Mother Maribel of Wantage renovating her carving of the 12th Station of the Cross in her 70s

Mother Maribel of Wantage (16 January 1887-29 January 1970) was an Anglican nun, artist and sculptor who was Mother General of the Community of St Mary the Virgin in Wantage from 1940 to 1953. Her artistic works, particularly her sculptures and carvings, are in many ecclesiastical buildings around the world.

==Biography==
Born in 1887 as Mary Isabella Rough in Weymouth in Dorset, she was the daughter of William Edward Morrison Rough (1852–1899), a colonel in the 7th Dragoon Guards and Mary Isabella (née Sedgwick, 1853–1913). On the death of her father she, her mother and older brother moved to Southwold in Suffolk where she attended Saint Felix School. Known to family and friends as 'Toussa', on leaving school in 1903 aged 16 she won a scholarship to the Slade School of Fine Art in London, where she became an accomplished portrait painter. On leaving the Slade in 1907 she worked briefly and unsuccessfully as an assistant art mistress at Fulham High School. In 1908 she spent eight weeks touring Italy visiting Milan, Verona, Venice and Assisi among other places. In 1910 she visited Oberammergau for the Passion Play and while there she was introduced to carving in wood.

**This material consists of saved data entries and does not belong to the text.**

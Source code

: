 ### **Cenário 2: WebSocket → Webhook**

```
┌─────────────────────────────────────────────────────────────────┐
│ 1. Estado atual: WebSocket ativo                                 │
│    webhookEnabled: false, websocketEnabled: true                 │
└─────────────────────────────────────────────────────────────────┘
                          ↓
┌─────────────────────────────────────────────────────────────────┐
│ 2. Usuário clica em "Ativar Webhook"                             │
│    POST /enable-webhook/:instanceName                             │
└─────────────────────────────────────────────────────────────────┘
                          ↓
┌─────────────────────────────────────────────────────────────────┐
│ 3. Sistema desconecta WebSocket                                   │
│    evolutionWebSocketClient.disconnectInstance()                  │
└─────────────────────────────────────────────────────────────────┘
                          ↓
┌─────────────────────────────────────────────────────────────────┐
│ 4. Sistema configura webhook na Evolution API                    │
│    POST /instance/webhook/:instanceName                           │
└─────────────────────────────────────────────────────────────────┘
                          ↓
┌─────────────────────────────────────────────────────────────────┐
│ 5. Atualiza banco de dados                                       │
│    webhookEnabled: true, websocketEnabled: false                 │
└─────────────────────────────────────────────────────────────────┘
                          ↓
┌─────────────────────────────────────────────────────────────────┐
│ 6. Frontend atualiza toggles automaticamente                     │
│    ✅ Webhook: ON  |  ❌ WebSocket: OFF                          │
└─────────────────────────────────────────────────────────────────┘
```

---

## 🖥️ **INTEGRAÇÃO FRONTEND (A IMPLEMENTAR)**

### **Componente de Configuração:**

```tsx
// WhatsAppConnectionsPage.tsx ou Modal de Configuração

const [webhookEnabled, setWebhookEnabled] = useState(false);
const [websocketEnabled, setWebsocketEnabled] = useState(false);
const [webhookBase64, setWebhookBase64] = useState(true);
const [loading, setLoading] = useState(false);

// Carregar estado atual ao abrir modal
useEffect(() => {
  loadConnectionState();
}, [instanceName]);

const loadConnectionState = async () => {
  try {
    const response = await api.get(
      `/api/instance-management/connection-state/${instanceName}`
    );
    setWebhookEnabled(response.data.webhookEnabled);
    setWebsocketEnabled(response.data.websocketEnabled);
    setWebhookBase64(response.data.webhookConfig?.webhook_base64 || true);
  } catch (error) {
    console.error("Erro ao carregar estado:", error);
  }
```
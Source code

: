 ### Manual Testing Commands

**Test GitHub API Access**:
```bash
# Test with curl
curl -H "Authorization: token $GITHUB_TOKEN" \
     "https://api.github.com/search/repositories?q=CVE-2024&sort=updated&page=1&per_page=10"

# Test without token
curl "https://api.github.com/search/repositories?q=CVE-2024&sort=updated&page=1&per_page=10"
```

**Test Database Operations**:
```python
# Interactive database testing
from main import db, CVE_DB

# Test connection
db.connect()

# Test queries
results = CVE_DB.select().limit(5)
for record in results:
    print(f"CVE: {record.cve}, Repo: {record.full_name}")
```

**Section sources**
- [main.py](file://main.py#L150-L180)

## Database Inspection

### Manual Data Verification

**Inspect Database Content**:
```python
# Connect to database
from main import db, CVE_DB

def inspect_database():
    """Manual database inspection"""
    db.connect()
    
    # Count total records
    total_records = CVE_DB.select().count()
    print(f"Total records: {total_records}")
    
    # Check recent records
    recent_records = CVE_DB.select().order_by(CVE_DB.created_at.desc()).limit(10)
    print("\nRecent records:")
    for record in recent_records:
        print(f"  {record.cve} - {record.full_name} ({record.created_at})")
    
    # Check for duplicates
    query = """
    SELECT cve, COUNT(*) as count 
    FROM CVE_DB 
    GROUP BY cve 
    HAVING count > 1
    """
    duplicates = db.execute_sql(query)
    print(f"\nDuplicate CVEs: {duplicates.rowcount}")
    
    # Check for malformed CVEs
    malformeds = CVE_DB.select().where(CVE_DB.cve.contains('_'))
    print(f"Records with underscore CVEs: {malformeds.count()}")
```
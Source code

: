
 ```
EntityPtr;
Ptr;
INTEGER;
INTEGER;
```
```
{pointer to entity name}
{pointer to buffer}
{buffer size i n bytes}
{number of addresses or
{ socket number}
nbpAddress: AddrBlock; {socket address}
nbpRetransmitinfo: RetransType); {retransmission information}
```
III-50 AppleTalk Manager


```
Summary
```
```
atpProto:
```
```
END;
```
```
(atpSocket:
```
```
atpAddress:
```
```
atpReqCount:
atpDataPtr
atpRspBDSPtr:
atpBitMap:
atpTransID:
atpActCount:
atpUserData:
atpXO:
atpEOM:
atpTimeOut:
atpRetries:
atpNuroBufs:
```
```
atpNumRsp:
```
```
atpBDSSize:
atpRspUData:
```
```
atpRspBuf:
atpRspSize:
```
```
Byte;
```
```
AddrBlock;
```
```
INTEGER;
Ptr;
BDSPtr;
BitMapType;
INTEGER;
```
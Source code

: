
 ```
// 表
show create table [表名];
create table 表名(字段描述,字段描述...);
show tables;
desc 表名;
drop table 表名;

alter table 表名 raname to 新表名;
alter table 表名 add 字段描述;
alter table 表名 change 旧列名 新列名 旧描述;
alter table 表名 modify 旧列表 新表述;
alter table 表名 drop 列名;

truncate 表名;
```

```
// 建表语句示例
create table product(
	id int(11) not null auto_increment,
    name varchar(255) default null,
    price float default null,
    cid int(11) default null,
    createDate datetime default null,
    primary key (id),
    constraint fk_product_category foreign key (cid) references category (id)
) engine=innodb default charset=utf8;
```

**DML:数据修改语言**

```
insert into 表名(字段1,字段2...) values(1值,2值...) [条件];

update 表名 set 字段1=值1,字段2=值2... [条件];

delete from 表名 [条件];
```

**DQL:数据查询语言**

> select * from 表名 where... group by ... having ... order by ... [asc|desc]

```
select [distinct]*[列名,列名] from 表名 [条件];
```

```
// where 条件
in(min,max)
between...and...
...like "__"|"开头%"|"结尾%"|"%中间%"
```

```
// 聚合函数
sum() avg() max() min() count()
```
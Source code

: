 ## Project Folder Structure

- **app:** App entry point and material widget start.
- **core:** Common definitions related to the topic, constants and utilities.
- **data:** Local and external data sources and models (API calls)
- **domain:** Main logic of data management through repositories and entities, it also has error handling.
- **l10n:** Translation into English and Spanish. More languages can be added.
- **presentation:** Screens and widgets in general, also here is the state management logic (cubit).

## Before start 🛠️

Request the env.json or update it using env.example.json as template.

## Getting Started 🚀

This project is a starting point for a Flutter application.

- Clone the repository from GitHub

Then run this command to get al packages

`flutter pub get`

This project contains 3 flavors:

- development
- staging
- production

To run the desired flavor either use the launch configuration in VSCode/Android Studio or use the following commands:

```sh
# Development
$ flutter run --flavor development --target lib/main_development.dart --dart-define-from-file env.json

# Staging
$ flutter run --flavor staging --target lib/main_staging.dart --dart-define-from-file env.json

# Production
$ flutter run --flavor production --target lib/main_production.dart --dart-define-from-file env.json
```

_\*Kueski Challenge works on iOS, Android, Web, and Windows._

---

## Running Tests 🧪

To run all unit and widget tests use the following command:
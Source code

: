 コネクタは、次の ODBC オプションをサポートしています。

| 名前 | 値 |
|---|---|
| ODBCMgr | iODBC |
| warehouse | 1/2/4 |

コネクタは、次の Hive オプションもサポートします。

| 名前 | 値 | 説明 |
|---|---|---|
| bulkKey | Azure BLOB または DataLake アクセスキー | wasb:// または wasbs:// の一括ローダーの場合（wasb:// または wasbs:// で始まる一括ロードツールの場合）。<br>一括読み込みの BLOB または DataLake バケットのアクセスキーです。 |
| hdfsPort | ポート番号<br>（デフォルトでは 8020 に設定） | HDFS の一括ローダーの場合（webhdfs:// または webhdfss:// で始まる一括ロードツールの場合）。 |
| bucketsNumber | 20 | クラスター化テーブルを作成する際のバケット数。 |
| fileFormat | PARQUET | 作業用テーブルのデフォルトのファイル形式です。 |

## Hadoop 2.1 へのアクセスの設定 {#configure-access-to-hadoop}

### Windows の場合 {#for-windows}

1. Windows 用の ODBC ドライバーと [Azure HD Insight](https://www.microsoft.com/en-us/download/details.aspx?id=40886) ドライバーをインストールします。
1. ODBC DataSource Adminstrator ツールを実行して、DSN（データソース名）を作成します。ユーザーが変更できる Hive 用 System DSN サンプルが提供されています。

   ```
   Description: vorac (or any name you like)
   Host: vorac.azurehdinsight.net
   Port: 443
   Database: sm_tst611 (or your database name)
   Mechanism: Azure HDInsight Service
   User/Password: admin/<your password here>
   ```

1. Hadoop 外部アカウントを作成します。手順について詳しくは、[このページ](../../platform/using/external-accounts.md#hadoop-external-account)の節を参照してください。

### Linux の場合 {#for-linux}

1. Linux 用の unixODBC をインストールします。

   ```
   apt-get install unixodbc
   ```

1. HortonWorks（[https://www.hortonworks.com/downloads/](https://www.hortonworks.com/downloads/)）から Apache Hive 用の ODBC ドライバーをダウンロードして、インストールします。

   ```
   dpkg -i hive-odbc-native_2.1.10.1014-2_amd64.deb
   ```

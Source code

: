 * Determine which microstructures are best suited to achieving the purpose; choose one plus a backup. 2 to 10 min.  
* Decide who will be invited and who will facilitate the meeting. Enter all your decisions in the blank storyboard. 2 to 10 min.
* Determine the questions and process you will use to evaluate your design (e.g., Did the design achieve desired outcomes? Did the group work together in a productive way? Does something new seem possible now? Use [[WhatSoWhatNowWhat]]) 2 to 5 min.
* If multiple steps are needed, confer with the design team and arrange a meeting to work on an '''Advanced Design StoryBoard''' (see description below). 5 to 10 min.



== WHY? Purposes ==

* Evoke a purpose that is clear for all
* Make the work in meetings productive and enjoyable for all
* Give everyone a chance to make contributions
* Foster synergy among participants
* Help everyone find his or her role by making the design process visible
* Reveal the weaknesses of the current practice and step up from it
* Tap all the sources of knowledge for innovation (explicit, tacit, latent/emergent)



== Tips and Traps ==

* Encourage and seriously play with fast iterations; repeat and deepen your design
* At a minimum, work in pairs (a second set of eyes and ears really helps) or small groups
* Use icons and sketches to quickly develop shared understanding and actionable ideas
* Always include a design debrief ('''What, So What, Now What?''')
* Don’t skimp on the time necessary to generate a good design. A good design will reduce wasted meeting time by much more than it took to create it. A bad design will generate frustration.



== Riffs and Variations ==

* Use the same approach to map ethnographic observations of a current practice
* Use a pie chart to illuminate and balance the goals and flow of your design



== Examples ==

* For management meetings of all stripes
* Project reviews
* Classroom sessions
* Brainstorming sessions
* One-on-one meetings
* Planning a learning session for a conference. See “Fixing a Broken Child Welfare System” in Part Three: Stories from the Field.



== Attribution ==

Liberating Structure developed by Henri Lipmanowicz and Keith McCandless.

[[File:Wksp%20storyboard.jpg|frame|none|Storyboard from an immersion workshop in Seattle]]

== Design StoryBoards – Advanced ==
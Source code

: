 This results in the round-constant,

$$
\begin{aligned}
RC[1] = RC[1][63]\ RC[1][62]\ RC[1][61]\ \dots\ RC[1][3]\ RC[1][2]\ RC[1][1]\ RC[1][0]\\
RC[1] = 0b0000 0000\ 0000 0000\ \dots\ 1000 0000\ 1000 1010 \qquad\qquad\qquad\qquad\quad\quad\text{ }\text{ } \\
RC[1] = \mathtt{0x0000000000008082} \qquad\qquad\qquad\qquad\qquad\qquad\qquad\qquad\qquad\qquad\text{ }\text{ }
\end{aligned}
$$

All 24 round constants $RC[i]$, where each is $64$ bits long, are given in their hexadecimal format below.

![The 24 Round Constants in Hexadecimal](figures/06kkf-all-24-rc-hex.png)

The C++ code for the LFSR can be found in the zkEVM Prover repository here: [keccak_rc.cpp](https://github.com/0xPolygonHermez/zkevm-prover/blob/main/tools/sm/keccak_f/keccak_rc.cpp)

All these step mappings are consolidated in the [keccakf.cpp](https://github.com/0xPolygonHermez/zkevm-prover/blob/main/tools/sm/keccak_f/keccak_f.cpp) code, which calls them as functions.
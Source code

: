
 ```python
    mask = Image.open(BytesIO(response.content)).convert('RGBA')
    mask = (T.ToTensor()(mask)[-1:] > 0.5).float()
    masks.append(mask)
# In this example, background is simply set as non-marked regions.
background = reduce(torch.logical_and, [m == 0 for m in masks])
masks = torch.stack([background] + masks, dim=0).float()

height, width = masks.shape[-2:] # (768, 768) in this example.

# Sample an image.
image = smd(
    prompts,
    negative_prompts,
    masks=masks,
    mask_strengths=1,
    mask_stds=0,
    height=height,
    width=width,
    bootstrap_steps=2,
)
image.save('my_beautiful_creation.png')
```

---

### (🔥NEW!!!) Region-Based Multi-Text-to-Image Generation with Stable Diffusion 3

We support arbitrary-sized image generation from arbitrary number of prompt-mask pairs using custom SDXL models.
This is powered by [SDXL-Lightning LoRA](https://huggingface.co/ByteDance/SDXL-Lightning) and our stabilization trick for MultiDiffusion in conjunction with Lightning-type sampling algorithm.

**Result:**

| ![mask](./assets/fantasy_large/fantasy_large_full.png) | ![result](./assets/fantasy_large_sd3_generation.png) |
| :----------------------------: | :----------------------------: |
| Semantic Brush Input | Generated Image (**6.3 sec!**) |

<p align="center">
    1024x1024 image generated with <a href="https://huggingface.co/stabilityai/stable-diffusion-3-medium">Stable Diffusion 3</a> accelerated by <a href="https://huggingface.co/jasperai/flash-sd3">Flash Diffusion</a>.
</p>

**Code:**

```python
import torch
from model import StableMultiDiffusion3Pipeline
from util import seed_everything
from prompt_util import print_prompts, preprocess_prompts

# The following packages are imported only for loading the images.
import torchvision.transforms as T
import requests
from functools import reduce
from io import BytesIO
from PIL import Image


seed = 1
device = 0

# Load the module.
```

Returning to London, Maribel tried to make a living from her art but this was largely unsuccessful as it lacked the necessary commercial appeal. She planned a return to teaching art but her mother's final illness prevented this. In 1914 she toured Italy again before entering the Community of St Mary the Virgin in July of the same year. Here she started to sculpt including carvings of crucifixes, figures of Mary and the child Jesus and figures for the Christmas crib which can be found in many churches and cathedrals including St Paul's Cathedral. St Faith's church in Great Crosby holds her carving 'Rabbit Madonna' which takes its name from the rabbits at the feet of Mary and where the figure of the infant Jesus is a toe short on his right foot. It is said that to stop unwanted visitors from disturbing her while working she had a notice reading 'Sick Cow' hung on her workshop door. In 1931 she was appointed Novice Mistress and in October 1934 she visited India for five months to work at the Order's school in Khandala. In 1940 she was elected Mother General of the Community, and served in this post till 1953. In March 1945 she travelled by troopship to visit the Order's branch houses in India and South Africa, returning to the UK by aeroplane 11 months later. During her last years as Mother General she visited the Order's branch houses in the UK and returned to those in India and South Africa.
Mother Maribel is credited with saying, "Silence is not a thing we make; it is something into which we enter. It is always there ... All we can make is noise."

A skilled artist in a variety of media Maribel painted the mural of the Ascension (1932) above the chancel arch in the church of St Katharine and St Peter in Milford Haven, Pembrokeshire. Her major work includes her carvings of the Stations of the Cross for one of the chapels at the convent at Wantage, which took 30 years to complete. Her archive is also held at the convent. A cast of her statue of Francis of Assisi with the Wolf of Gubbio can be found at St Margaret's church in Northam in Devon.